Saturday, October 25, 2014

The Vault?

I fear I am a default vault. With the recent passing of my last aunt, I have become more aware of family dynamics. It appears (and often it is but appearance) we accept and submit to the expectations and conventions which family had agreed upon years, even generations before our bright soul either dripped or plummeted to the planet. Awareness of such may startle us at some point, thanks to a cathartic moment or experiences that inform us. So...

Of late, and specifically since my aunt's passing (again, a euphemism required although I'm quite comfortable with it), "things" have begun to take on new meaning. I note the hobnail, white, milk glass entertainment service. Each scalloped edged plate has a slight lip, a ring, just inside the upper right corner. This holds the matching cup.
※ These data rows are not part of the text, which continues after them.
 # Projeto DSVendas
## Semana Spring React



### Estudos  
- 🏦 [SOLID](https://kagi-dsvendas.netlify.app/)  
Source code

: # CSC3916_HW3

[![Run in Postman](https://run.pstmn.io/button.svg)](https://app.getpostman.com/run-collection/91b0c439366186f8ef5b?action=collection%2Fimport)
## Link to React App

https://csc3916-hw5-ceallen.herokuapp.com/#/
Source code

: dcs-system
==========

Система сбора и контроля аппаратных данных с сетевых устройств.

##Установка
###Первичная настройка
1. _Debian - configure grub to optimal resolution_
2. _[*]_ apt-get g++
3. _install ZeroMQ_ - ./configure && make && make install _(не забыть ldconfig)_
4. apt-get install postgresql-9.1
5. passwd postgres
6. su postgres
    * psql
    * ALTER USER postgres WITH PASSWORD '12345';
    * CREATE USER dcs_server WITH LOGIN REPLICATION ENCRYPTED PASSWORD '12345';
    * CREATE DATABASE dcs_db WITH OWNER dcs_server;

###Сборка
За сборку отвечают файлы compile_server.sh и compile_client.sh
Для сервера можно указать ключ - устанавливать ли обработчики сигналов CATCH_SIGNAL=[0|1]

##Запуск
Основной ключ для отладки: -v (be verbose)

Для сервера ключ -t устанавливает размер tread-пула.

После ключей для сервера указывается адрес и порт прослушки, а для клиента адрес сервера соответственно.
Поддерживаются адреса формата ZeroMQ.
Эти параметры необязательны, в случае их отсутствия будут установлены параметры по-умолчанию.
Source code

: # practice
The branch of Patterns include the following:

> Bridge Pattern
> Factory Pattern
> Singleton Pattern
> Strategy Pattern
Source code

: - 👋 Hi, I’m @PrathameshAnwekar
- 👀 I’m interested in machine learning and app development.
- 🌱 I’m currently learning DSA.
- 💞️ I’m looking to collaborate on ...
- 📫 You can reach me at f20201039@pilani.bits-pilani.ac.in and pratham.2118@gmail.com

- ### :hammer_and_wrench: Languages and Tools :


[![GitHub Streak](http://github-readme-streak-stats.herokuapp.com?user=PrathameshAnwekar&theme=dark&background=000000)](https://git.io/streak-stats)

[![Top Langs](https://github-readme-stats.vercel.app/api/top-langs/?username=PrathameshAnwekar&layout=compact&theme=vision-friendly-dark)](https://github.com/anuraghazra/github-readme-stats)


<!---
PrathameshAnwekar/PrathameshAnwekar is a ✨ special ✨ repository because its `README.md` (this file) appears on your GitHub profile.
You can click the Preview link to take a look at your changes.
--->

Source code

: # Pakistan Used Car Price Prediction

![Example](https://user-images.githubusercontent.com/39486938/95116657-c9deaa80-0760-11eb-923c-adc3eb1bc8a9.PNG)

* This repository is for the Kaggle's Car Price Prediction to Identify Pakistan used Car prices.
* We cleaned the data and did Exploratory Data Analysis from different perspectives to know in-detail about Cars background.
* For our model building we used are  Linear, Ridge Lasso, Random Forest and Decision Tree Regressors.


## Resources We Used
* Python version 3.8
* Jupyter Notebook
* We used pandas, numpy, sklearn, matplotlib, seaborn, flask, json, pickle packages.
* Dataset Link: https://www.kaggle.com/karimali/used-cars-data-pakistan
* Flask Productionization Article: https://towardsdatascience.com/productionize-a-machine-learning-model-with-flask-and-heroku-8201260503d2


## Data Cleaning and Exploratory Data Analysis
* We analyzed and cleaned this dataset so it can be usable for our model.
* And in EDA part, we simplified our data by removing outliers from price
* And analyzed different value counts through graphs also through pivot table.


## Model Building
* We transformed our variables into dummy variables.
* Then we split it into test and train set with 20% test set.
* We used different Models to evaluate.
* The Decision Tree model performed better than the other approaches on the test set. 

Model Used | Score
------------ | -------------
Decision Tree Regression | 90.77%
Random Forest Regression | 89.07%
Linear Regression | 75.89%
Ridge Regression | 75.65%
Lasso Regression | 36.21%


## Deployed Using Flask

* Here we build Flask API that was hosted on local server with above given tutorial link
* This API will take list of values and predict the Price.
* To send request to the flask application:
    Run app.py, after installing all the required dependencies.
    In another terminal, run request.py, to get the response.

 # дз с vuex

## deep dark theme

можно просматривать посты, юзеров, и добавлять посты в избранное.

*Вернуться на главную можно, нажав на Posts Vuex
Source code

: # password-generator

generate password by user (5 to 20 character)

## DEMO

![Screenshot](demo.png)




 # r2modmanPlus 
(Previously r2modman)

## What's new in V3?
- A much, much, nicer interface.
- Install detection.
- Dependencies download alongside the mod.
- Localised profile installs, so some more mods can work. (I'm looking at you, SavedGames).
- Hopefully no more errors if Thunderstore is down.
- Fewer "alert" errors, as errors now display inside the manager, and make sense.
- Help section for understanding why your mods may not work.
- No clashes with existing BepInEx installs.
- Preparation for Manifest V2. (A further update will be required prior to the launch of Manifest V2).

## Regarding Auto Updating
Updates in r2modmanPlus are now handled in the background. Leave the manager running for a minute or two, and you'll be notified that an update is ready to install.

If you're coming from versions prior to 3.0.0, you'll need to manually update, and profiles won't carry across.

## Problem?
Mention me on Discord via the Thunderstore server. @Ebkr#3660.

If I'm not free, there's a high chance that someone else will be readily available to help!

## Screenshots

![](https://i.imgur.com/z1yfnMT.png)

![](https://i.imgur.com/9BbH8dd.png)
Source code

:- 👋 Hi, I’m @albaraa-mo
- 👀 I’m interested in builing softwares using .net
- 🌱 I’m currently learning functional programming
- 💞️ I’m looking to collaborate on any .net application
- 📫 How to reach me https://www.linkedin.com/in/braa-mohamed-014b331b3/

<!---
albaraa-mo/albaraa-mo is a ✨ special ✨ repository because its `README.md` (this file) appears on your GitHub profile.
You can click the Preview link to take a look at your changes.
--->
The set has a sugar bowl and a creamer. There is also a vase - all match. It's a quaint service last used "formally" when Mom hosted the Women's Auxiliary of our Presbyterian Church. Dad was required to whisk my brother and me off the premises while the event took place. I'm confident my Mom was a nervous wreck (her words).

Returning home, I was overjoyed at the remaining mixed nuts (especially the Brazil nuts), and pastel colored butter mints. These ladies had nibbled on such and on these prized plates? I had never known these milky white, specialized plates to be used. Maybe they were purchased for the occasion. Just don't know. I can tell you this memorable event, so clearly etched on my mind, both excited and confounded me sometime during 1965 - I think. The sight of butter mints still brings a subtle smile to my face as those delicate, pastel, melt away standards of an expected delicacy for such functions knocks at my door - a gloved hand no less.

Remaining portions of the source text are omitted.